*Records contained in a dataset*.
--- START ---

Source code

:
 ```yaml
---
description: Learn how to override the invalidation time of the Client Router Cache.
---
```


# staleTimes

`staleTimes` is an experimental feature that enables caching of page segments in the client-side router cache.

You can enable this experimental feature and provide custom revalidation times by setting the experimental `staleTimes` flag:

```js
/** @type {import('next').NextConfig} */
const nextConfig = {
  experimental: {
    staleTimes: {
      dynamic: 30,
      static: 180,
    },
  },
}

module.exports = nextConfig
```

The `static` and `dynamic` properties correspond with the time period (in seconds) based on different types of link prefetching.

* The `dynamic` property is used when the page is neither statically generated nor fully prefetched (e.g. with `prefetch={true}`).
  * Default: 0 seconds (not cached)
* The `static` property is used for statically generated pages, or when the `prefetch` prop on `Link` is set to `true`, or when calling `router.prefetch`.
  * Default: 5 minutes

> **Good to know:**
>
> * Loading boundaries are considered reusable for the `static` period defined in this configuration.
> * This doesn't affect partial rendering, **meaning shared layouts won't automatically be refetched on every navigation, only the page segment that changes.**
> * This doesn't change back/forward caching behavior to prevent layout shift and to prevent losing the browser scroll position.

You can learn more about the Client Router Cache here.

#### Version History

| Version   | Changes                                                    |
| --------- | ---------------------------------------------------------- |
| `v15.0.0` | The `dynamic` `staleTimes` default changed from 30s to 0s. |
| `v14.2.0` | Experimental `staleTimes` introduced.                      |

--- END ---

*EXERCISE INSTRUCTIONS*.
All lines in the records with the string "used" should be copied out.

*PROBLEM SOLUTION*.
* The `dynamic` property is used when the page is neither statically generated nor fully prefetched (e.g. with `prefetch={true}`).
* The `static` property is used for statically generated pages, or when the `prefetch` prop on `Link` is set to `true`, or when calling `router.prefetch`.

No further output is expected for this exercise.